- _Exercise objective_
Reproduce the entries that follow, exactly and in full.

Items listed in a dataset
-- Opening Marker --
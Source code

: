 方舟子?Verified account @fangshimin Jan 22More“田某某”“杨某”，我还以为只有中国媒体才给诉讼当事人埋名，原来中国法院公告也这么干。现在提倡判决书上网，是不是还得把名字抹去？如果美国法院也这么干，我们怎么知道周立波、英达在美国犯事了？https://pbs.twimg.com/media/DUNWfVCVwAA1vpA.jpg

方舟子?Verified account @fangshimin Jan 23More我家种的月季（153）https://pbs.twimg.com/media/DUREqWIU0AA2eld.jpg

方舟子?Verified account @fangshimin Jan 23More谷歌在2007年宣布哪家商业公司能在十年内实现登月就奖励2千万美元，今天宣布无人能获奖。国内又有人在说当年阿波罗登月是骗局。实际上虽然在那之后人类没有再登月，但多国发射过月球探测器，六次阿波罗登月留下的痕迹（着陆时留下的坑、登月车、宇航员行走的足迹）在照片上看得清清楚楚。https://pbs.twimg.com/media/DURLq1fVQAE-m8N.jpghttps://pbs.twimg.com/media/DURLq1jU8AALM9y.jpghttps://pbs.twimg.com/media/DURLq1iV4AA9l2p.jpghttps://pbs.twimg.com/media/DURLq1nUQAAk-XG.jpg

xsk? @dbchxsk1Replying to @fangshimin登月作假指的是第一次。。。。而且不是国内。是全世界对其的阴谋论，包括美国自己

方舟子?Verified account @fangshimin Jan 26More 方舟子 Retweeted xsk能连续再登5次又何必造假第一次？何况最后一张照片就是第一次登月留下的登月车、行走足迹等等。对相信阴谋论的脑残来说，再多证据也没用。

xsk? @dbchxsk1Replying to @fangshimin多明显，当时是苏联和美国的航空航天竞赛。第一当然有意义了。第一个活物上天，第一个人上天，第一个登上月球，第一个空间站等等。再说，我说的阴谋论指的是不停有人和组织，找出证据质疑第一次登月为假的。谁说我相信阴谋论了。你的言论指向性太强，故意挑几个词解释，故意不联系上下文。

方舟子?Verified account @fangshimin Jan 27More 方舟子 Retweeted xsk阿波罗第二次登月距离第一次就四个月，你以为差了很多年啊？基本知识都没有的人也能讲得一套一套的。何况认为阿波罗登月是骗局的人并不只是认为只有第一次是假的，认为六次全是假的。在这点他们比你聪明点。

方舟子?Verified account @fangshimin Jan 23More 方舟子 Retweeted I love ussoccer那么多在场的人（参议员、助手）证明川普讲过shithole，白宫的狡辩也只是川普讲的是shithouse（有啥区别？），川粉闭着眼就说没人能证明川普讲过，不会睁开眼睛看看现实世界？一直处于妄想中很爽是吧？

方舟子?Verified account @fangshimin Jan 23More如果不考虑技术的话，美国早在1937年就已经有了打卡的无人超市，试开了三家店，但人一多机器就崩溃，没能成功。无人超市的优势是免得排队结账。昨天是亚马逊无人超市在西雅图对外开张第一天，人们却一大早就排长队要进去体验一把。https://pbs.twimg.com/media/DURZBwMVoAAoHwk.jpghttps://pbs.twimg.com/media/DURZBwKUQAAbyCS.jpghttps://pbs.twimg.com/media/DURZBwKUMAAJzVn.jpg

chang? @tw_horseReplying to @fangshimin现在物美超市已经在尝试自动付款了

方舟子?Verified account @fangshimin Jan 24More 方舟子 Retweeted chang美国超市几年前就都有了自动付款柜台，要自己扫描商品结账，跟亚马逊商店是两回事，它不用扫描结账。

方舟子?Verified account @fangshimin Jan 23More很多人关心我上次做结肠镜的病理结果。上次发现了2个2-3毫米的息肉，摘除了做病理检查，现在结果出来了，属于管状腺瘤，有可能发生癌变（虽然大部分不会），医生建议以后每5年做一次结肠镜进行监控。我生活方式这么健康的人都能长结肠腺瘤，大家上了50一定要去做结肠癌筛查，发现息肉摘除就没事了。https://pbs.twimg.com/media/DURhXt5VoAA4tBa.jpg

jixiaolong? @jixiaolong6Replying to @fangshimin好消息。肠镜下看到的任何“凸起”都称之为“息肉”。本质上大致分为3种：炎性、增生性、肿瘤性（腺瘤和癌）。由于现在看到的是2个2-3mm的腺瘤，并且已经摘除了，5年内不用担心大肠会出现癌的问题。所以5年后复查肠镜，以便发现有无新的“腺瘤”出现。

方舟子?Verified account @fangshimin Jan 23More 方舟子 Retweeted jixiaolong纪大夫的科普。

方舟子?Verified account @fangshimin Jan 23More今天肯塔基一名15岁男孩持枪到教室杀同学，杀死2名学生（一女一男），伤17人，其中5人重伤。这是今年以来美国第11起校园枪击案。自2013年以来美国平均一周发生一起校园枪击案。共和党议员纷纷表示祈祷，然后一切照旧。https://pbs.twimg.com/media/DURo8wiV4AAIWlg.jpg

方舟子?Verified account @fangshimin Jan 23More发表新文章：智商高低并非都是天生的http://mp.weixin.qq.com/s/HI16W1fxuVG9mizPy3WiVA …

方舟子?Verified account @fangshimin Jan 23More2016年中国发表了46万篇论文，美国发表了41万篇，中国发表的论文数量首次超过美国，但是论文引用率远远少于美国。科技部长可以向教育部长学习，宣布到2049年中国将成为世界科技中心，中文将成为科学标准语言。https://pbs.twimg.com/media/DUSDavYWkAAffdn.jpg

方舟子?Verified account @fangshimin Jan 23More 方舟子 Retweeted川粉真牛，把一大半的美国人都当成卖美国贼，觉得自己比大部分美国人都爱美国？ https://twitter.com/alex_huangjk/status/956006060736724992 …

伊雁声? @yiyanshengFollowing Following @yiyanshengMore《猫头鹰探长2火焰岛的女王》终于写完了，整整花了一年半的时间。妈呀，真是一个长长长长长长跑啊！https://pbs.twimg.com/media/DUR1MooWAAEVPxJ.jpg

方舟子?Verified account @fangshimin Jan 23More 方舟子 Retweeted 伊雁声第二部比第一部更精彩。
-- Closing Marker --
- _Result below_
Source code

: 方舟子?Verified account @fangshimin Jan 22More“田某某”“杨某”，我还以为只有中国媒体才给诉讼当事人埋名，原来中国法院公告也这么干。现在提倡判决书上网，是不是还得把名字抹去？如果美国法院也这么干，我们怎么知道周立波、英达在美国犯事了？https://pbs.twimg.com/media/DUNWfVCVwAA1vpA.jpg

方舟子?Verified account @fangshimin Jan 23More我家种的月季（153）https://pbs.twimg.com/media/DUREqWIU0AA2eld.jpg

方舟子?Verified account @fangshimin Jan 23More谷歌在2007年宣布哪家商业公司能在十年内实现登月就奖励2千万美元，今天宣布无人能获奖。国内又有人在说当年阿波罗登月是骗局。实际上虽然在那之后人类没有再登月，但多国发射过月球探测器，六次阿波罗登月留下的痕迹（着陆时留下的坑、登月车、宇航员行走的足迹）在照片上看得清清楚楚。https://pbs.twimg.com/media/DURLq1fVQAE-m8N.jpghttps://pbs.twimg.com/media/DURLq1jU8AALM9y.jpghttps://pbs.twimg.com/media/DURLq1iV4AA9l2p.jpghttps://pbs.twimg.com/media/DURLq1nUQAAk-XG.jpg

xsk? @dbchxsk1Replying to @fangshimin登月作假指的是第一次。。。。而且不是国内。是全世界对其的阴谋论，包括美国自己

方舟子?Verified account @fangshimin Jan 26More 方舟子 Retweeted xsk能连续再登5次又何必造假第一次？何况最后一张照片就是第一次登月留下的登月车、行走足迹等等。对相信阴谋论的脑残来说，再多证据也没用。

xsk? @dbchxsk1Replying to @fangshimin多明显，当时是苏联和美国的航空航天竞赛。第一当然有意义了。第一个活物上天，第一个人上天，第一个登上月球，第一个空间站等等。再说，我说的阴谋论指的是不停有人和组织，找出证据质疑第一次登月为假的。谁说我相信阴谋论了。你的言论指向性太强，故意挑几个词解释，故意不联系上下文。

方舟子?Verified account @fangshimin Jan 27More 方舟子 Retweeted xsk阿波罗第二次登月距离第一次就四个月，你以为差了很多年啊？基本知识都没有的人也能讲得一套一套的。何况认为阿波罗登月是骗局的人并不只是认为只有第一次是假的，认为六次全是假的。在这点他们比你聪明点。

方舟子?Verified account @fangshimin Jan 23More 方舟子 Retweeted I love ussoccer那么多在场的人（参议员、助手）证明川普讲过shithole，白宫的狡辩也只是川普讲的是shithouse（有啥区别？），川粉闭着眼就说没人能证明川普讲过，不会睁开眼睛看看现实世界？一直处于妄想中很爽是吧？

方舟子?Verified account @fangshimin Jan 23More如果不考虑技术的话，美国早在1937年就已经有了打卡的无人超市，试开了三家店，但人一多机器就崩溃，没能成功。无人超市的优势是免得排队结账。昨天是亚马逊无人超市在西雅图对外开张第一天，人们却一大早就排长队要进去体验一把。https://pbs.twimg.com/media/DURZBwMVoAAoHwk.jpghttps://pbs.twimg.com/media/DURZBwKUQAAbyCS.jpghttps://pbs.twimg.com/media/DURZBwKUMAAJzVn.jpg

chang? @tw_horseReplying to @fangshimin现在物美超市已经在尝试自动付款了

方舟子?Verified account @fangshimin Jan 24More 方舟子 Retweeted chang美国超市几年前就都有了自动付款柜台，要自己扫描商品结账，跟亚马逊商店是两回事，它不用扫描结账。

方舟子?Verified account @fangshimin Jan 23More很多人关心我上次做结肠镜的病理结果。上次发现了2个2-3毫米的息肉，摘除了做病理检查，现在结果出来了，属于管状腺瘤，有可能发生癌变（虽然大部分不会），医生建议以后每5年做一次结肠镜进行监控。我生活方式这么健康的人都能长结肠腺瘤，大家上了50一定要去做结肠癌筛查，发现息肉摘除就没事了。https://pbs.twimg.com/media/DURhXt5VoAA4tBa.jpg

jixiaolong? @jixiaolong6Replying to @fangshimin好消息。肠镜下看到的任何“凸起”都称之为“息肉”。本质上大致分为3种：炎性、增生性、肿瘤性（腺瘤和癌）。由于现在看到的是2个2-3mm的腺瘤，并且已经摘除了，5年内不用担心大肠会出现癌的问题。所以5年后复查肠镜，以便发现有无新的“腺瘤”出现。

方舟子?Verified account @fangshimin Jan 23More 方舟子 Retweeted jixiaolong纪大夫的科普。

方舟子?Verified account @fangshimin Jan 23More今天肯塔基一名15岁男孩持枪到教室杀同学，杀死2名学生（一女一男），伤17人，其中5人重伤。这是今年以来美国第11起校园枪击案。自2013年以来美国平均一周发生一起校园枪击案。共和党议员纷纷表示祈祷，然后一切照旧。https://pbs.twimg.com/media/DURo8wiV4AAIWlg.jpg

方舟子?Verified account @fangshimin Jan 23More发表新文章：智商高低并非都是天生的http://mp.weixin.qq.com/s/HI16W1fxuVG9mizPy3WiVA …

方舟子?Verified account @fangshimin Jan 23More2016年中国发表了46万篇论文，美国发表了41万篇，中国发表的论文数量首次超过美国，但是论文引用率远远少于美国。科技部长可以向教育部长学习，宣布到2049年中国将成为世界科技中心，中文将成为科学标准语言。https://pbs.twimg.com/media/DUSDavYWkAAffdn.jpg

方舟子?Verified account @fangshimin Jan 23More 方舟子 Retweeted川粉真牛，把一大半的美国人都当成卖美国贼，觉得自己比大部分美国人都爱美国？ https://twitter.com/alex_huangjk/status/956006060736724992 …

伊雁声? @yiyanshengFollowing Following @yiyanshengMore《猫头鹰探长2火焰岛的女王》终于写完了，整整花了一年半的时间。妈呀，真是一个长长长长长长跑啊！https://pbs.twimg.com/media/DUR1MooWAAEVPxJ.jpg

方舟子?Verified account @fangshimin Jan 23More 方舟子 Retweeted 伊雁声第二部比第一部更精彩。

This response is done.